▼

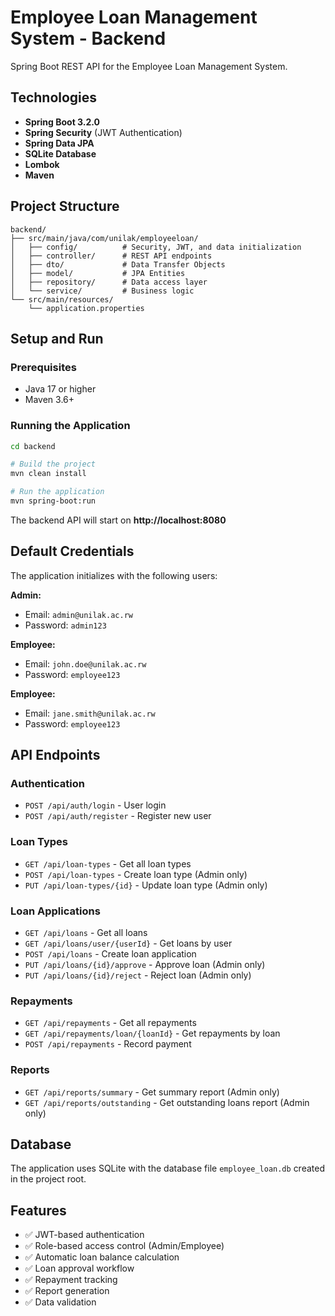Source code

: # Employee Loan Management System - Backend

Spring Boot REST API for the Employee Loan Management System.

## Technologies

- **Spring Boot 3.2.0**
- **Spring Security** (JWT Authentication)
- **Spring Data JPA**
- **SQLite Database**
- **Lombok**
- **Maven**

## Project Structure

```
backend/
├── src/main/java/com/unilak/employeeloan/
│   ├── config/          # Security, JWT, and data initialization
│   ├── controller/      # REST API endpoints
│   ├── dto/             # Data Transfer Objects
│   ├── model/           # JPA Entities
│   ├── repository/      # Data access layer
│   └── service/         # Business logic
└── src/main/resources/
    └── application.properties
```

## Setup and Run

### Prerequisites

- Java 17 or higher
- Maven 3.6+

### Running the Application

```bash
cd backend

# Build the project
mvn clean install

# Run the application
mvn spring-boot:run
```

The backend API will start on **http://localhost:8080**

## Default Credentials

The application initializes with the following users:

**Admin:**
- Email: `admin@unilak.ac.rw`
- Password: `admin123`

**Employee:**
- Email: `john.doe@unilak.ac.rw`
- Password: `employee123`

**Employee:**
- Email: `jane.smith@unilak.ac.rw`
- Password: `employee123`

## API Endpoints

### Authentication
- `POST /api/auth/login` - User login
- `POST /api/auth/register` - Register new user

### Loan Types
- `GET /api/loan-types` - Get all loan types
- `POST /api/loan-types` - Create loan type (Admin only)
- `PUT /api/loan-types/{id}` - Update loan type (Admin only)

### Loan Applications
- `GET /api/loans` - Get all loans
- `GET /api/loans/user/{userId}` - Get loans by user
- `POST /api/loans` - Create loan application
- `PUT /api/loans/{id}/approve` - Approve loan (Admin only)
- `PUT /api/loans/{id}/reject` - Reject loan (Admin only)

### Repayments
- `GET /api/repayments` - Get all repayments
- `GET /api/repayments/loan/{loanId}` - Get repayments by loan
- `POST /api/repayments` - Record payment

### Reports
- `GET /api/reports/summary` - Get summary report (Admin only)
- `GET /api/reports/outstanding` - Get outstanding loans report (Admin only)

## Database

The application uses SQLite with the database file `employee_loan.db` created in the project root.

## Features

- ✅ JWT-based authentication
- ✅ Role-based access control (Admin/Employee)
- ✅ Automatic loan balance calculation
- ✅ Loan approval workflow
- ✅ Repayment tracking
- ✅ Report generation
- ✅ Data validation
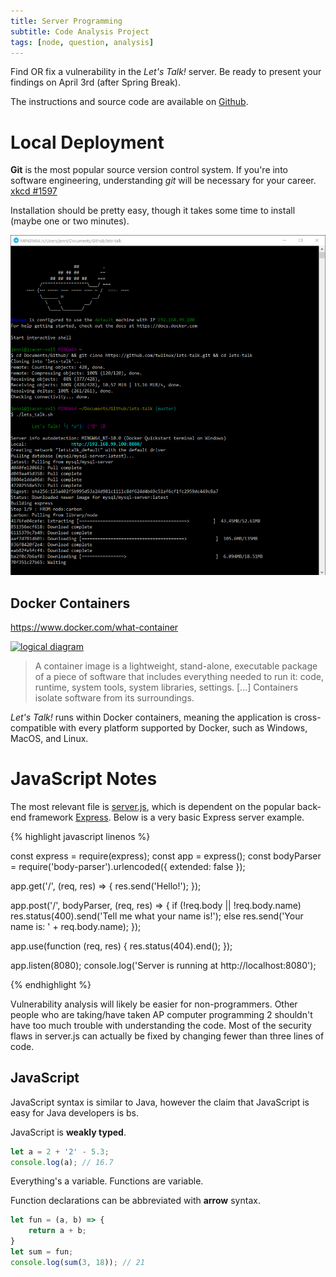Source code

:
 ```yaml
---
title: Server Programming
subtitle: Code Analysis Project
tags: [node, question, analysis]
---
```


Find OR fix a vulnerability in the *Let's Talk!* server. Be ready to present your findings on April 3rd (after Spring Break).

The instructions and source code are available on [Github](https://github.com/twlinux/lets-talk). 

# Local Deployment

**Git** is the most popular source version control system. If you're into software engineering, understanding *git* will be necessary for your career. [xkcd #1597](https://xkcd.com/1597/)

Installation should be pretty easy, though it takes some time to install (maybe one or two minutes).

![Installation screenshot](/img/install-talk.png)



## Docker Containers

<https://www.docker.com/what-container>

[![logical diagram](https://www.docker.com/sites/default/files/Package%20software.png)](https://www.docker.com/what-container)

> A container image is a lightweight, stand-alone, executable package of a piece of software that includes everything needed to run it: code, runtime, system tools, system libraries, settings. [...] Containers isolate software from its surroundings.

*Let's Talk!* runs within Docker containers, meaning the application is cross-compatible with every platform supported by Docker, such as Windows, MacOS, and Linux.

# JavaScript Notes

The most relevant file is [server.js](https://github.com/twlinux/lets-talk/blob/master/server/server.js), which is dependent on the popular back-end framework [Express](https://expressjs.com/). Below is a very basic Express server example.

{% highlight javascript linenos %}

const express = require(express);
const app = express();
const bodyParser = require('body-parser').urlencoded({ extended: false });

app.get('/', (req, res) => {
    res.send('Hello!');
});

app.post('/', bodyParser, (req, res) => {
    if (!req.body || !req.body.name)
        res.status(400).send('Tell me what your name is!');
    else
        res.send('Your name is: ' + req.body.name);
});

app.use(function (req, res) {
    res.status(404).end();
});

app.listen(8080);
console.log('Server is running at http://localhost:8080');

{% endhighlight %}

Vulnerability analysis will likely be easier for non-programmers. Other people who are taking/have taken AP computer programming 2 shouldn't have too much trouble with understanding the code.
Most of the security flaws in server.js can actually be fixed by changing fewer than three lines of code.


## JavaScript

JavaScript syntax is similar to Java, however the claim that JavaScript is easy for Java developers is bs.

JavaScript is **weakly typed**.

```javascript
let a = 2 + '2' - 5.3;
console.log(a); // 16.7
```

Everything's a variable. Functions are variable.

Function declarations can be abbreviated with **arrow** syntax.

```javascript
let fun = (a, b) => {
    return a + b;
}
let sum = fun;
console.log(sum(3, 18)); // 21
```
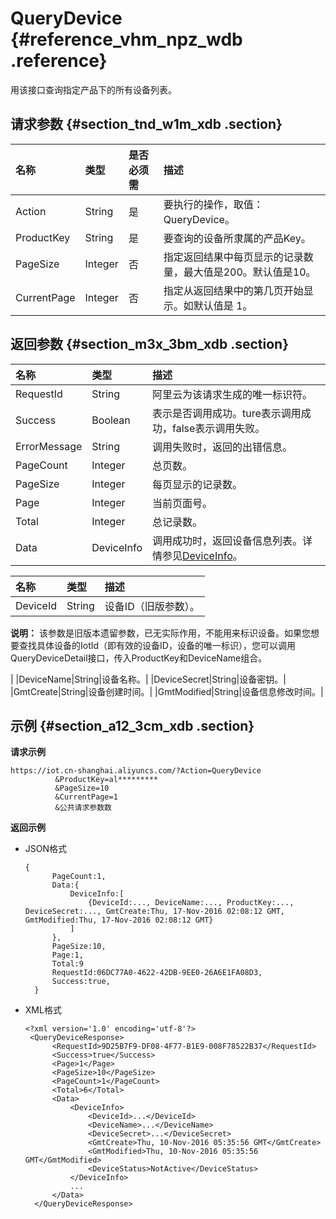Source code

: # QueryDevice {#reference_vhm_npz_wdb .reference}

用该接口查询指定产品下的所有设备列表。

## 请求参数 {#section_tnd_w1m_xdb .section}

|名称|类型|是否必须需|描述|
|:-|:-|:----|:-|
|Action|String|是|要执行的操作，取值：QueryDevice。|
|ProductKey|String|是|要查询的设备所隶属的产品Key。|
|PageSize|Integer|否|指定返回结果中每页显示的记录数量，最大值是200。默认值是10。|
|CurrentPage|Integer|否|指定从返回结果中的第几页开始显示。如默认值是 1。|

## 返回参数 {#section_m3x_3bm_xdb .section}

|名称|类型|描述|
|:-|:-|:-|
|RequestId|String|阿里云为该请求生成的唯一标识符。|
|Success|Boolean|表示是否调用成功。ture表示调用成功，false表示调用失败。|
|ErrorMessage|String|调用失败时，返回的出错信息。|
|PageCount|Integer|总页数。|
|PageSize|Integer|每页显示的记录数。|
|Page|Integer|当前页面号。|
|Total|Integer|总记录数。|
|Data|DeviceInfo|调用成功时，返回设备信息列表。详情参见[DeviceInfo](#table_qxz_rbm_xdb)。|

|名称|类型|描述|
|:-|:-|:-|
|DeviceId|String| 设备ID（旧版参数）。

 **说明：** 该参数是旧版本遗留参数，已无实际作用，不能用来标识设备。如果您想要查找具体设备的IotId（即有效的设备ID，设备的唯一标识），您可以调用QueryDeviceDetail接口，传入ProductKey和DeviceName组合。

 |
|DeviceName|String|设备名称。|
|DeviceSecret|String|设备密钥。|
|GmtCreate|String|设备创建时间。|
|GmtModified|String|设备信息修改时间。|

## 示例 {#section_a12_3cm_xdb .section}

**请求示例**

```
https://iot.cn-shanghai.aliyuncs.com/?Action=QueryDevice
          &ProductKey=al*********
          &PageSize=10
          &CurrentPage=1
          &公共请求参数数
```

**返回示例**

-   JSON格式

    ```
    {
          PageCount:1, 
          Data:{
              DeviceInfo:[
                  {DeviceId:..., DeviceName:..., ProductKey:..., DeviceSecret:..., GmtCreate:Thu, 17-Nov-2016 02:08:12 GMT, GmtModified:Thu, 17-Nov-2016 02:08:12 GMT}
              ]
          }, 
          PageSize:10, 
          Page:1, 
          Total:9
          RequestId:06DC77A0-4622-42DB-9EE0-26A6E1FA08D3, 
          Success:true, 
      }
    ```

-   XML格式

    ```
    <?xml version='1.0' encoding='utf-8'?>
     <QueryDeviceResponse>
          <RequestId>9D25B7F9-DF08-4F77-B1E9-008F78522B37</RequestId>
          <Success>true</Success>
          <Page>1</Page>
          <PageSize>10</PageSize>
          <PageCount>1</PageCount>
          <Total>6</Total>
          <Data>
              <DeviceInfo>
                  <DeviceId>...</DeviceId>
                  <DeviceName>...</DeviceName>
                  <DeviceSecret>...</DeviceSecret>
                  <GmtCreate>Thu, 10-Nov-2016 05:35:56 GMT</GmtCreate>
                  <GmtModified>Thu, 10-Nov-2016 05:35:56 GMT</GmtModified>
                  <DeviceStatus>NotActive</DeviceStatus>
              </DeviceInfo>
              ...
          </Data>
      </QueryDeviceResponse>
    ```


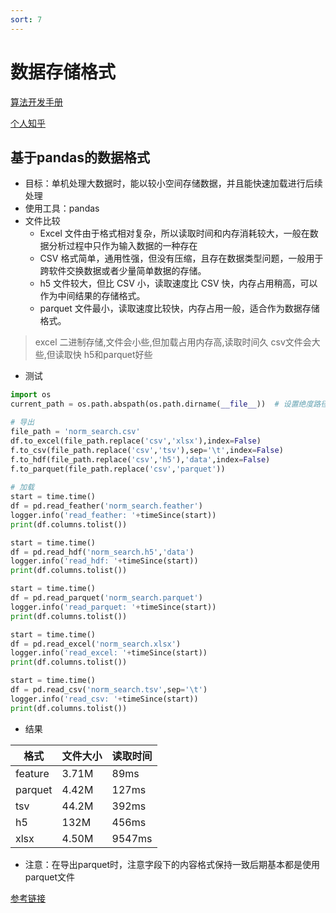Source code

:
 ```yaml
---
sort: 7
---
```


# 数据存储格式

[算法开发手册](https://kg-nlp.github.io/Algorithm-Project-Manual/数据分析/数据存储格式.html)

[个人知乎](https://www.zhihu.com/people/zhangyj-n)



## 基于pandas的数据格式
* 目标：单机处理大数据时，能以较小空间存储数据，并且能快速加载进行后续处理
* 使用工具：pandas
* 文件比较
    * Excel 文件由于格式相对复杂，所以读取时间和内存消耗较大，一般在数据分析过程中只作为输入数据的一种存在
    * CSV 格式简单，通用性强，但没有压缩，且存在数据类型问题，一般用于跨软件交换数据或者少量简单数据的存储。
    * h5 文件较大，但比 CSV 小，读取速度比 CSV 快，内存占用稍高，可以作为中间结果的存储格式。
    * parquet 文件最小，读取速度比较快，内存占用一般，适合作为数据存储格式。
    
> excel 二进制存储,文件会小些,但加载占用内存高,读取时间久
> csv文件会大些,但读取快
> h5和parquet好些


* 测试  


```python  
import os
current_path = os.path.abspath(os.path.dirname(__file__))  # 设置绝度路径

# 导出
file_path = 'norm_search.csv'
df.to_excel(file_path.replace('csv','xlsx'),index=False)
f.to_csv(file_path.replace('csv','tsv'),sep='\t',index=False)
f.to_hdf(file_path.replace('csv','h5'),'data',index=False)
f.to_parquet(file_path.replace('csv','parquet')) 
  
# 加载         
start = time.time()
df = pd.read_feather('norm_search.feather')
logger.info('read_feather: '+timeSince(start))
print(df.columns.tolist())

start = time.time()
df = pd.read_hdf('norm_search.h5','data')
logger.info('read_hdf: '+timeSince(start))
print(df.columns.tolist())

start = time.time()
df = pd.read_parquet('norm_search.parquet')
logger.info('read_parquet: '+timeSince(start))
print(df.columns.tolist())

start = time.time()
df = pd.read_excel('norm_search.xlsx')
logger.info('read_excel: '+timeSince(start))
print(df.columns.tolist())

start = time.time()
df = pd.read_csv('norm_search.tsv',sep='\t')
logger.info('read_csv: '+timeSince(start))
print(df.columns.tolist())
```


* 结果

| 格式    | 文件大小 | 读取时间 |
| ------- | -------- | -------- |
| feature | 3.71M    | 89ms     |
| parquet | 4.42M    | 127ms    |
| tsv     | 44.2M    | 392ms    |
| h5      | 132M     | 456ms    |
| xlsx    | 4.50M    | 9547ms   |


* 注意：在导出parquet时，注意字段下的内容格式保持一致后期基本都是使用parquet文件


[参考链接](https://www.kaggle.com/code/rohanrao/tutorial-on-reading-large-datasets/notebook)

▲

→ PROBLEM TO WORK ON: Start at the first line of the records and write out everything up to and including the line containing "Get all loans". No pictures.

→ SOLUTION BELOW:
Source code

: # Employee Loan Management System - Backend

Spring Boot REST API for the Employee Loan Management System.

## Technologies

- **Spring Boot 3.2.0**
- **Spring Security** (JWT Authentication)
- **Spring Data JPA**
- **SQLite Database**
- **Lombok**
- **Maven**

## Project Structure

```
backend/
├── src/main/java/com/unilak/employeeloan/
│   ├── config/          # Security, JWT, and data initialization
│   ├── controller/      # REST API endpoints
│   ├── dto/             # Data Transfer Objects
│   ├── model/           # JPA Entities
│   ├── repository/      # Data access layer
│   └── service/         # Business logic
└── src/main/resources/
    └── application.properties
```

## Setup and Run

### Prerequisites

- Java 17 or higher
- Maven 3.6+

### Running the Application

```bash
cd backend

# Build the project
mvn clean install

# Run the application
mvn spring-boot:run
```

The backend API will start on **http://localhost:8080**

## Default Credentials

The application initializes with the following users:

**Admin:**
- Email: `admin@unilak.ac.rw`
- Password: `admin123`

**Employee:**
- Email: `john.doe@unilak.ac.rw`
- Password: `employee123`

**Employee:**
- Email: `jane.smith@unilak.ac.rw`
- Password: `employee123`

## API Endpoints

### Authentication
- `POST /api/auth/login` - User login
- `POST /api/auth/register` - Register new user

### Loan Types
- `GET /api/loan-types` - Get all loan types
- `POST /api/loan-types` - Create loan type (Admin only)
- `PUT /api/loan-types/{id}` - Update loan type (Admin only)

### Loan Applications
- `GET /api/loans` - Get all loans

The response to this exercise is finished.